• _ABOUT THIS EXERCISE_
The records below must be reproduced exactly, excluding any pictures.

• _Rendered images with source text_
- Opening Delimiter -

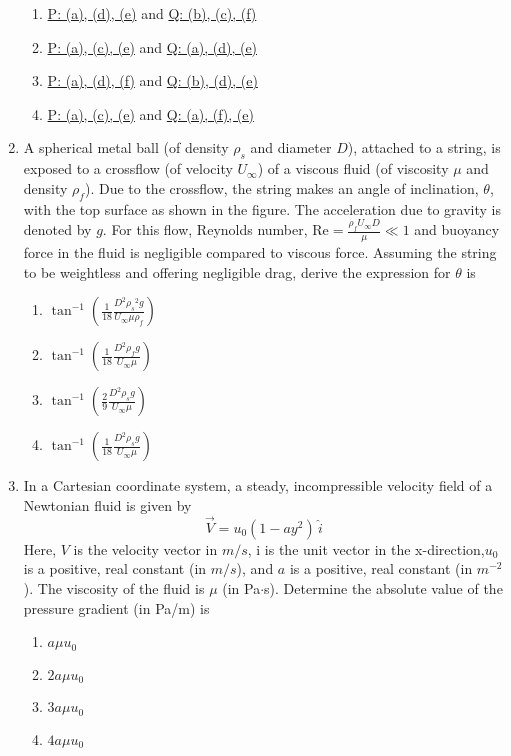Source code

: \documentclass[journal,12pt,onecolumn]{IEEEtran}
\theoremstyle{remark}
\begin{document}
\begin{enumerate}
\begin{enumerate}
        \item \underline{P: (a), (d), (e)} and \underline{Q: (b), (c), (f)}
        \item \underline{P: (a), (c), (e)} and \underline{Q: (a), (d), (e)}
        \item \underline{P: (a), (d), (f)} and \underline{Q: (b), (d), (e)}
        \item \underline{P: (a), (c), (e)} and \underline{Q: (a), (f), (e)}
            \end{enumerate}

    \item A spherical metal ball (of density $\rho_s$ and diameter $D$), attached to a string, is exposed to a crossflow (of velocity $U_{\infty}$) of a viscous fluid (of viscosity $\mu$ and density $\rho_f$). Due to the crossflow, the string makes an angle of inclination, $\theta$, with the top surface as shown in the figure. The acceleration due to gravity is denoted by $g$. For this flow, Reynolds number, $\text{Re}=\frac{{\rho_f}U_{\infty}D}{\mu} \ll 1$ and buoyancy force in the fluid is negligible compared to viscous force. Assuming the string to be weightless and offering negligible drag, derive the expression for $\theta$ is 
    \begin{figure}[H]
        \centering
          
    \end{figure}
    \begin{enumerate}
        \item $\tan^{-1}({\frac{1}{18}}{\frac{D^2{\rho_s}^2{g}}{U_{\infty} \mu \rho_f}}) $
        \item $\tan^{-1}({\frac{1}{18}}{\frac{D^2{\rho_f}{g}}{U_{\infty} \mu}})$
        \item $\tan^{-1}({\frac{2}{9}}{\frac{D^2{\rho_s}{g}}{U_{\infty} \mu}})$
        \item $\tan^{-1}({\frac{1}{18}}{\frac{D^2{\rho_s}{g}}{U_{\infty} \mu}})$
    \end{enumerate}

    \item In a Cartesian coordinate system, a steady, incompressible velocity field of a Newtonian fluid is given by 
    $$\vec{V} = u_0(1 - ay^2) \, \hat{i}$$
    Here, $V$ is the velocity vector in $m/s$, i is the unit vector in the x-direction,$u_0$ is a positive, real constant (in $m/s$), and $a$ is a positive, real constant (in $m^{-2}$). The viscosity of the fluid is $\mu$ (in Pa$\cdot$s). Determine the absolute value of the pressure gradient (in Pa/m) is 
    \begin{enumerate}
        \item $a \mu u_0$
        \item $2a \mu u_0$
        \item $3a \mu u_0$
        \item $4a \mu u_0$


\end{enumerate}
\end{enumerate}
\end{document}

- Closing Delimiter -

• _ANSWER TO THE EXERCISE_
Source code

: \documentclass[journal,12pt,onecolumn]{IEEEtran}
\theoremstyle{remark}
\begin{document}
\begin{enumerate}
\begin{enumerate}
        \item \underline{P: (a), (d), (e)} and \underline{Q: (b), (c), (f)}
        \item \underline{P: (a), (c), (e)} and \underline{Q: (a), (d), (e)}
        \item \underline{P: (a), (d), (f)} and \underline{Q: (b), (d), (e)}
        \item \underline{P: (a), (c), (e)} and \underline{Q: (a), (f), (e)}
            \end{enumerate}

    \item A spherical metal ball (of density $\rho_s$ and diameter $D$), attached to a string, is exposed to a crossflow (of velocity $U_{\infty}$) of a viscous fluid (of viscosity $\mu$ and density $\rho_f$). Due to the crossflow, the string makes an angle of inclination, $\theta$, with the top surface as shown in the figure. The acceleration due to gravity is denoted by $g$. For this flow, Reynolds number, $\text{Re}=\frac{{\rho_f}U_{\infty}D}{\mu} \ll 1$ and buoyancy force in the fluid is negligible compared to viscous force. Assuming the string to be weightless and offering negligible drag, derive the expression for $\theta$ is 
    \begin{figure}[H]
        \centering
          
    \end{figure}
    \begin{enumerate}
        \item $\tan^{-1}({\frac{1}{18}}{\frac{D^2{\rho_s}^2{g}}{U_{\infty} \mu \rho_f}}) $
        \item $\tan^{-1}({\frac{1}{18}}{\frac{D^2{\rho_f}{g}}{U_{\infty} \mu}})$
        \item $\tan^{-1}({\frac{2}{9}}{\frac{D^2{\rho_s}{g}}{U_{\infty} \mu}})$
        \item $\tan^{-1}({\frac{1}{18}}{\frac{D^2{\rho_s}{g}}{U_{\infty} \mu}})$
    \end{enumerate}

    \item In a Cartesian coordinate system, a steady, incompressible velocity field of a Newtonian fluid is given by 
    $$\vec{V} = u_0(1 - ay^2) \, \hat{i}$$
    Here, $V$ is the velocity vector in $m/s$, i is the unit vector in the x-direction,$u_0$ is a positive, real constant (in $m/s$), and $a$ is a positive, real constant (in $m^{-2}$). The viscosity of the fluid is $\mu$ (in Pa$\cdot$s). Determine the absolute value of the pressure gradient (in Pa/m) is 
    \begin{enumerate}
        \item $a \mu u_0$
        \item $2a \mu u_0$
        \item $3a \mu u_0$
        \item $4a \mu u_0$


\end{enumerate}
\end{enumerate}
\end{document}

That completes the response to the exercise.